• [Work required] Exact copies of the line with "Before we describe" and of all lines after it through the end of the entries are required, and no other lines.

• [Recorded information]
=== Section Start ===
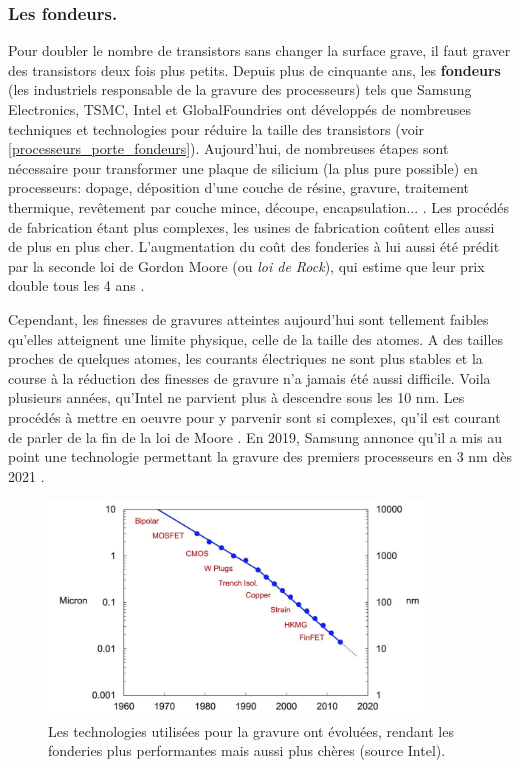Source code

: \subsubsection{Les fondeurs.}
Pour doubler le nombre de transistors sans changer la surface grave, il faut graver des transistors deux fois plus petits. 
Depuis plus de cinquante ans, les \textbf{fondeurs} (les industriels responsable de la gravure des processeurs) tels que Samsung Electronics, TSMC, Intel et GlobalFoundries ont développés de nombreuses techniques et technologies pour réduire la taille des transistors (voir \autoref{processeurs_porte_fondeurs}). Aujourd'hui, de nombreuses étapes sont nécessaire pour transformer une plaque de silicium (la plus pure possible) en processeurs: dopage, déposition d'une couche de résine, gravure, traitement thermique, revêtement par couche mince, découpe, encapsulation... \cite{AnthonyNelzinSantos2018}.
Les procédés de fabrication étant plus complexes, les usines de fabrication coûtent elles aussi de plus en plus cher. L'augmentation du coût des fonderies à lui aussi été prédit par la seconde loi de Gordon Moore (ou \textit{loi de Rock}), qui estime que leur prix double tous les 4 ans \cite{schaller1997moore}.


Cependant, les finesses de gravures atteintes aujourd'hui sont tellement faibles qu'elles atteignent une limite physique, celle de la taille des atomes. A des tailles proches de quelques atomes, les courants électriques ne sont plus stables et la course à la réduction des finesses de gravure n'a jamais été aussi difficile.
Voila plusieurs années, qu'Intel ne parvient plus à descendre sous les 10 nm. Les procédés à mettre en oeuvre pour y parvenir sont si complexes, qu'il est courant de parler de la fin de la loi de Moore \cite{theis2017end}.
En 2019, Samsung annonce qu'il a mis au point une technologie permettant la gravure des premiers processeurs en 3 nm dès 2021 \cite{AdrianBRANCO2019}. 


\begin{figure}
    \center
    \includegraphics[width=10cm]{images/processeurs_porte_fondeurs.png}
    \caption{\label{processeurs_porte_fondeurs} Les technologies utilisées pour la gravure ont évoluées, rendant les fonderies plus performantes mais aussi plus chères (source Intel).}
\end{figure}













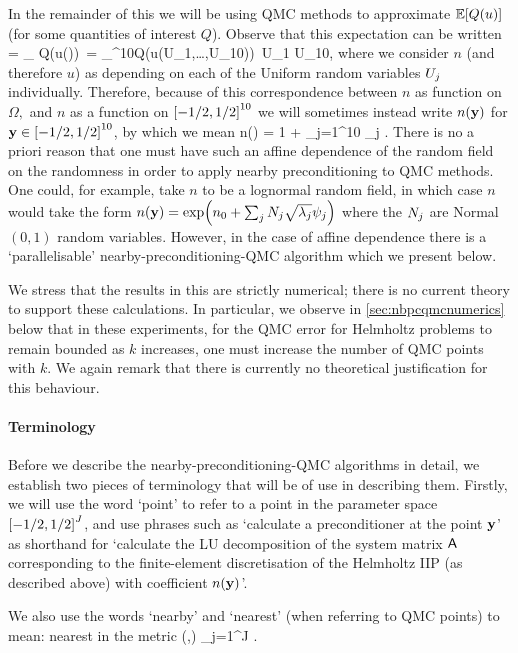 In the remainder of this  we will be using QMC methods to approximate $\EXP{Q(u)}$ (for some quantities of interest $Q$). Observe that this expectation can be written
\beqs
{} = \int_{\Omega} Q(u(\omega)) \,\ddPPomega = \int_{\mleft[-\half,\half\mright]^{10}}Q(u(U_1,\ldots,U_{10})) \,\dd U_1 \cdots \dd U_{10},
\eeqs
where we consider $n$ (and therefore $u$) as depending on each of the Uniform random variables $U_{j}$ individually. Therefore, because of this correspondence between $n$ as function on $\Omega,$ and $n$ as a function on $\mleft[-1/2,1/2\mright]^{10}$ we will sometimes instead write $n(\mathbf{y})$ for $\by \in \cube{10}$, by which we mean
\beqs
n(\by) = 1 + \sum_{j=1}^{10} \by_{j} \sqrt{\lambdaj} \psij.
\eeqs
There is no a priori reason that one must have such an affine dependence of the random field on the randomness in order to apply nearby preconditioning to QMC methods. One could, for example, take $n$ to be a lognormal random field, in which case $n$ would take the form $n(\by) = \exp\mleft(\nz + \sum_j \Nj \sqrt{\lambdaj} \psij\mright)$ where the $N_{j}$ are Normal$(0,1)$ random variables. However, in the case of affine dependence there is a `parallelisable' nearby-preconditioning-QMC algorithm which we present below.

We stress that the results in this  are strictly numerical; there is no current theory to support these calculations. In particular, we observe in \cref{sec:nbpcqmcnumerics} below that in these experiments, for the QMC error for Helmholtz problems to remain bounded as $k$ increases, one must increase the number of QMC points with $k.$ We again remark that there is currently no theoretical justification for this behaviour.


\paragraph{Terminology} Before we describe the nearby-preconditioning-QMC algorithms in detail, we establish two pieces of terminology that will be of use in describing them. Firstly, we will use the word `point' to refer to a point in the parameter space $\cube{J}$, and use phrases such as `calculate a preconditioner at the point $\mathbf{y}$' as shorthand for `calculate the LU decomposition of the system matrix $\mathsf{A}$ corresponding to the finite-element discretisation of the Helmholtz IIP (as described above) with coefficient $n(\mathbf{y})$'.

We also use the words `nearby' and `nearest' (when referring to QMC points) to mean: nearest in the metric
  \beq\label{eq:dapprox}
\dapprox(\byo,\byt) \de \sum_{j=1}^{J} \sqrt{\lambdaj} .%
\eeq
=== Section End ===
• [Exercise output]
\paragraph{Terminology} Before we describe the nearby-preconditioning-QMC algorithms in detail, we establish two pieces of terminology that will be of use in describing them. Firstly, we will use the word `point' to refer to a point in the parameter space $\cube{J}$, and use phrases such as `calculate a preconditioner at the point $\mathbf{y}$' as shorthand for `calculate the LU decomposition of the system matrix $\mathsf{A}$ corresponding to the finite-element discretisation of the Helmholtz IIP (as described above) with coefficient $n(\mathbf{y})$'.

We also use the words `nearby' and `nearest' (when referring to QMC points) to mean: nearest in the metric
  \beq\label{eq:dapprox}
\dapprox(\byo,\byt) \de \sum_{j=1}^{J} \sqrt{\lambdaj} .%
\eeq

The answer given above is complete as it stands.